Checkpointing & Recovery
The executor writes checkpoints at well-defined points so that execution can be resumed after a crash, pause, or cancellation. All checkpoint paths save identical state: memory contents, execution path, visit counts, and the resume node.
| Mechanism | Trigger | Behaviour |
|---|---|---|
| node_start | Before a node begins execution | Saves the current state so that a crash during execution can resume from the start of the failed node rather than replaying the entire graph. |
| node_complete | After a node finishes and outputs are written to memory | Saves the updated state including the node's outputs. On resume, the completed node is skipped and execution continues from the next node. |
| HITL pause | Node is declared in graph.pause_nodes | Execution halts at a human-in-the-loop gate. State is saved and the execution returns a "paused" status. External input is required before resuming. |
| User-requested pause | External cancellation signal via asyncio.Event | The executor checks the pause flag at node boundaries. When set, it finishes the current node, saves state, and halts cleanly. Resumable from the next node. |
| Cancellation | Hard stop requested during execution | Flushes the output accumulator to shared memory so partial work survives. Saves state with the current node as the resume point. Execution terminates immediately. |
Design Boundaries
The executor is deliberately narrow. It owns graph traversal and state management, and nothing else. Three responsibilities are explicitly excluded, each owned by a different component.
LLM Interaction
The executor never calls an LLM directly (except for llm_decide edges). All LLM interaction is the responsibility of EventLoopNode, which manages the conversation loop, tool dispatch, and response streaming internally. The executor just calls node.execute() and waits for the result.
Judge Evaluation
Quality evaluation lives inside event loop nodes, not in the executor. The judge renders ACCEPT/RETRY/ESCALATE verdicts within the node's internal loop. The executor only sees the final result: either a successful output or an escalation. See the Judge & Escalation page for details.
Session Lifecycle
Session creation, authentication, billing, and teardown are handled by the outer ExecutionStream.
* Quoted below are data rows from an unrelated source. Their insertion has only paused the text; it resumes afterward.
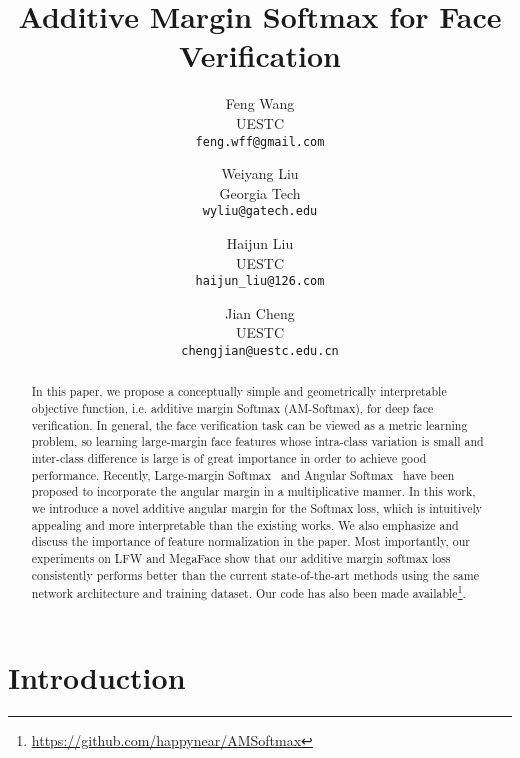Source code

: \documentclass[10pt,twocolumn,letterpaper]{article}
\begin{document}
\title{Additive Margin Softmax for Face Verification}

\author{Feng Wang\\
UESTC\\
{\tt\small feng.wff@gmail.com}
\and
Weiyang Liu\\
Georgia Tech\\
{\tt\small wyliu@gatech.edu}
\and
Haijun Liu\\
UESTC\\
{\tt\small haijun\_liu@126.com}
\and
Jian Cheng\\
UESTC\\
{\tt\small chengjian@uestc.edu.cn}
}

\maketitle


\begin{abstract}
   In this paper, we propose a conceptually simple and geometrically interpretable objective function, i.e. additive margin Softmax (AM-Softmax), for deep face verification. In general, the face verification task can be viewed as a metric learning problem, so learning large-margin face features whose intra-class variation is small and inter-class difference is large is of great importance in order to achieve good performance. Recently, Large-margin Softmax~\cite{liu2016large} and Angular Softmax~\cite{liu2017sphereface} have been proposed to incorporate the angular margin in a multiplicative manner. In this work, we introduce a novel additive angular margin for the Softmax loss, which is intuitively appealing and more interpretable than the existing works. We also emphasize and discuss the importance of feature normalization in the paper. Most importantly, our experiments on LFW and MegaFace show that our additive margin softmax loss consistently performs better than the current state-of-the-art methods using the same network architecture and training dataset. Our code has also been made available\footnote{\url{https://github.com/happynear/AMSoftmax}}.
\end{abstract}

\section{Introduction}
\end{document}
The executor receives a fully initialised context and returns a result. It has no knowledge of who started the execution, how the session was created, or what happens after the graph completes.
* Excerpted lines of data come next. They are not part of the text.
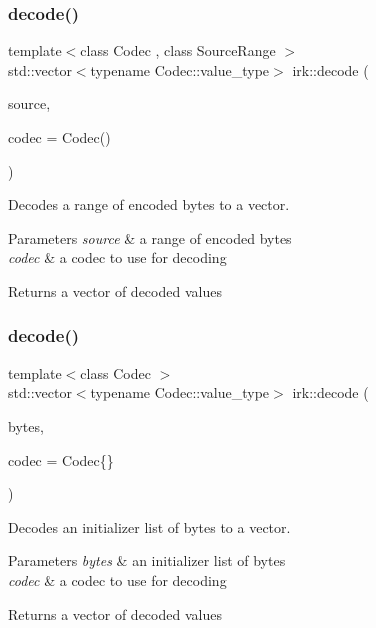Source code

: \subsubsection{\texorpdfstring{decode()}{decode()}\hspace{0.1cm}{\footnotesize\ttfamily [2/3]}}
{\footnotesize\ttfamily template$<$class Codec , class Source\+Range $>$ \\
std\+::vector$<$typename Codec\+::value\+\_\+type$>$ irk\+::decode (\begin{DoxyParamCaption}\item[{const Source\+Range \&}]{source,  }\item[{const Codec \&}]{codec = {\ttfamily Codec()} }\end{DoxyParamCaption})}



Decodes a range of encoded bytes to a vector. 


\begin{DoxyParams}{Parameters}
{\em source} & a range of encoded bytes \\
\hline
{\em codec} & a codec to use for decoding \\
\hline
\end{DoxyParams}
\begin{DoxyReturn}{Returns}
a vector of decoded values 
\end{DoxyReturn}
\mbox{\label{namespaceirk_a939f0cf6fd86def4ef2d1035d61ff789}} 
\subsubsection{\texorpdfstring{decode()}{decode()}\hspace{0.1cm}{\footnotesize\ttfamily [3/3]}}
{\footnotesize\ttfamily template$<$class Codec $>$ \\
std\+::vector$<$typename Codec\+::value\+\_\+type$>$ irk\+::decode (\begin{DoxyParamCaption}\item[{std\+::initializer\+\_\+list$<$ char $>$}]{bytes,  }\item[{const Codec \&}]{codec = {\ttfamily Codec\{\}} }\end{DoxyParamCaption})}



Decodes an initializer list of bytes to a vector. 


\begin{DoxyParams}{Parameters}
{\em bytes} & an initializer list of bytes \\
\hline
{\em codec} & a codec to use for decoding \\
\hline
\end{DoxyParams}
\begin{DoxyReturn}{Returns}
a vector of decoded values 
\end{DoxyReturn}
\mbox{\label{namespaceirk_a9e83666a824362c954771e5fc6a4e0df}}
Execution Quality Tracking
The executor classifies overall run quality into three levels. "Clean" means all nodes completed successfully. "Degraded" means some nodes failed but the graph reached a terminal state via fallback edges. "Failed" means the graph could not reach a terminal state. This classification is reported alongside the final output, giving callers a machine-readable signal about execution confidence.